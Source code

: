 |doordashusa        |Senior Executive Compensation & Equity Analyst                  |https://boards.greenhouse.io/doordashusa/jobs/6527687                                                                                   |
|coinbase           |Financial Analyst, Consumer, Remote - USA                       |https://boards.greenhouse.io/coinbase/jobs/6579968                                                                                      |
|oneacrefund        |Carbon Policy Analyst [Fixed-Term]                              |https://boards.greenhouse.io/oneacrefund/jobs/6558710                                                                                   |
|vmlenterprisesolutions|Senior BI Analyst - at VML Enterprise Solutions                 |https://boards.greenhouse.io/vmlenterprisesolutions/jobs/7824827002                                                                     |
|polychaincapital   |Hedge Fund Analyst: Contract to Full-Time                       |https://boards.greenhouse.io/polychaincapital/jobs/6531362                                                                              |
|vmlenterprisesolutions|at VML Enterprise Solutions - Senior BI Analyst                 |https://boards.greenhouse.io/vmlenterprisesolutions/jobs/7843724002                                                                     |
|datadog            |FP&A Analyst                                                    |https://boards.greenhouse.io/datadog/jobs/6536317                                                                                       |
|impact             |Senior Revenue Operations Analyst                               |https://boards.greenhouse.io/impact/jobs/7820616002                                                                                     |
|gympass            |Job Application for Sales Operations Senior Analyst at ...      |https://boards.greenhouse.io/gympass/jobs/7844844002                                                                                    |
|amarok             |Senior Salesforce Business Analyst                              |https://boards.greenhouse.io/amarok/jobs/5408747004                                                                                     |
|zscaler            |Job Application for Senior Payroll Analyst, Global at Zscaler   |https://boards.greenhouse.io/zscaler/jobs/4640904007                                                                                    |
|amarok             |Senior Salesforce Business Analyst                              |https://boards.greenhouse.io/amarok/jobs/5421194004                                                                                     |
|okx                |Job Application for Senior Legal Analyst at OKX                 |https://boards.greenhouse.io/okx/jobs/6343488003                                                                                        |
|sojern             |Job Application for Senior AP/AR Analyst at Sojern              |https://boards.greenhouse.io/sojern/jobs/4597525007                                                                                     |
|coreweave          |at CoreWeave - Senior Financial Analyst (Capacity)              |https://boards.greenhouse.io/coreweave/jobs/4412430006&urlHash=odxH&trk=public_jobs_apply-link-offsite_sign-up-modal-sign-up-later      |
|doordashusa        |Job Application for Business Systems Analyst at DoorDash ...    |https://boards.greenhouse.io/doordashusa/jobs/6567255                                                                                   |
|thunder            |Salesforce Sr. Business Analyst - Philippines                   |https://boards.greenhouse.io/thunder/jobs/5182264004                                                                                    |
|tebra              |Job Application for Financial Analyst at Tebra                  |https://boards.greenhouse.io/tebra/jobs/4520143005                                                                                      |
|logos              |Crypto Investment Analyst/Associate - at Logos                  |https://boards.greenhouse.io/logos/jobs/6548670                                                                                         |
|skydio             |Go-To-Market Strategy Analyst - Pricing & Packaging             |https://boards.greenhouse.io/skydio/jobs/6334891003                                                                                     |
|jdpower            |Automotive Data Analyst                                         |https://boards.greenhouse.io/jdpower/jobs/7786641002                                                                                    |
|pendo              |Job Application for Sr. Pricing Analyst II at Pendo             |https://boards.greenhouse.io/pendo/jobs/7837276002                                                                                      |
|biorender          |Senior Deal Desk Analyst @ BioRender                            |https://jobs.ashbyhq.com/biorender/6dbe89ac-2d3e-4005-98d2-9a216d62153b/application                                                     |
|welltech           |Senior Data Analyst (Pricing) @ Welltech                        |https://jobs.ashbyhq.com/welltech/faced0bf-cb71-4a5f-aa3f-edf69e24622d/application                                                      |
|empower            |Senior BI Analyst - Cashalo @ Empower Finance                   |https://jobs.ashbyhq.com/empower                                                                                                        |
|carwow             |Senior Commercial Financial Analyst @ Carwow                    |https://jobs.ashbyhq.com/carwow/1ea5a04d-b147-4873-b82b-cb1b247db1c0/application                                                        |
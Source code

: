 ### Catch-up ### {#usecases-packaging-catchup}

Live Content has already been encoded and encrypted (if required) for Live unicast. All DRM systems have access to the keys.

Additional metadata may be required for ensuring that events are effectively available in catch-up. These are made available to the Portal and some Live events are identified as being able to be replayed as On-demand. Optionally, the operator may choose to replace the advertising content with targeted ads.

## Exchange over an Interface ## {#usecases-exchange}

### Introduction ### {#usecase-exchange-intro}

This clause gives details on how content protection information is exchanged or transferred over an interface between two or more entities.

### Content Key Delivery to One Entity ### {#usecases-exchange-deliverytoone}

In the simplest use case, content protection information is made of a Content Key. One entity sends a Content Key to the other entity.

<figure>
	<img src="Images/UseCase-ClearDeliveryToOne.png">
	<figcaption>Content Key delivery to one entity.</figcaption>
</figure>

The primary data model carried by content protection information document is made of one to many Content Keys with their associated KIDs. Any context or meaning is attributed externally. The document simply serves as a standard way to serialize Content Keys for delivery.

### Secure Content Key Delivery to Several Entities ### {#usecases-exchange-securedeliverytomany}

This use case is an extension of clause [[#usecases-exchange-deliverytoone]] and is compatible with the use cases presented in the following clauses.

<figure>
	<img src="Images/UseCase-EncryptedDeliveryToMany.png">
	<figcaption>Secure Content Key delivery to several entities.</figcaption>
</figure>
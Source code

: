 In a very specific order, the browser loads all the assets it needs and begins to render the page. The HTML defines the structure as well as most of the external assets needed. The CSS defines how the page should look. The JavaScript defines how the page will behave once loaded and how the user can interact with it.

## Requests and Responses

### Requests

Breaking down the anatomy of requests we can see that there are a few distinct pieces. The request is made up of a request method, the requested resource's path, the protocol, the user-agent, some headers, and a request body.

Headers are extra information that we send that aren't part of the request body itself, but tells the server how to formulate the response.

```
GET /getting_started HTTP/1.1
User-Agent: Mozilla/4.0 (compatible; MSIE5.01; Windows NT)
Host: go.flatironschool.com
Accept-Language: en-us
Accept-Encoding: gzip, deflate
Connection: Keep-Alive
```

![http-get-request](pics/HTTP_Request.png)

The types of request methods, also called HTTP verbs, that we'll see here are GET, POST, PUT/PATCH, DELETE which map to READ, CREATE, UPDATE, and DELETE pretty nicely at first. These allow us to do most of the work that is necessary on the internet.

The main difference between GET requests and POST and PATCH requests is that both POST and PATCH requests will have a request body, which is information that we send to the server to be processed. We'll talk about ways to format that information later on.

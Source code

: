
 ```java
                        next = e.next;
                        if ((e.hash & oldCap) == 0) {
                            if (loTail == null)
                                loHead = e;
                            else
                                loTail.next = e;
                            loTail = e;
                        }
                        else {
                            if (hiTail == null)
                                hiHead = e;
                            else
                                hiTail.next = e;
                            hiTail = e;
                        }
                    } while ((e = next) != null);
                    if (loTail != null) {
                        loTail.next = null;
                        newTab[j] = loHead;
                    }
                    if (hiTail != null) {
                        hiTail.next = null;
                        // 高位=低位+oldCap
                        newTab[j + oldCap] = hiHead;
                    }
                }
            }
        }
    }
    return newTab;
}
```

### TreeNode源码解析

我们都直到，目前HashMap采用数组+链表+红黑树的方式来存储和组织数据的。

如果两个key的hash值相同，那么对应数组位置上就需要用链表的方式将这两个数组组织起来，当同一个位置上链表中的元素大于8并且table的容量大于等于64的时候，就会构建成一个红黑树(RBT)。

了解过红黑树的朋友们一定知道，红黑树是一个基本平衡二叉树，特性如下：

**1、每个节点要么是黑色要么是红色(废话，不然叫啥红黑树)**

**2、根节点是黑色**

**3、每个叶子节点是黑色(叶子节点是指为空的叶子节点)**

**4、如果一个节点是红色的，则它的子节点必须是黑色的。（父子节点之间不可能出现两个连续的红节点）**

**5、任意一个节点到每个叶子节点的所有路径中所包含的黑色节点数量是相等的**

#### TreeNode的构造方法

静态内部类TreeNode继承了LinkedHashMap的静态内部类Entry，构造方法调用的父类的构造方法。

=======

◆ Work to be completed:
A complete answer lists every line of the listing above that holds the word "These".

◆ Answer to this problem:
Additional metadata may be required for ensuring that events are effectively available in catch-up. These are made available to the Portal and some Live events are identified as being able to be replayed as On-demand. Optionally, the operator may choose to replace the advertising content with targeted ads.
The types of request methods, also called HTTP verbs, that we'll see here are GET, POST, PUT/PATCH, DELETE which map to READ, CREATE, UPDATE, and DELETE pretty nicely at first. These allow us to do most of the work that is necessary on the internet.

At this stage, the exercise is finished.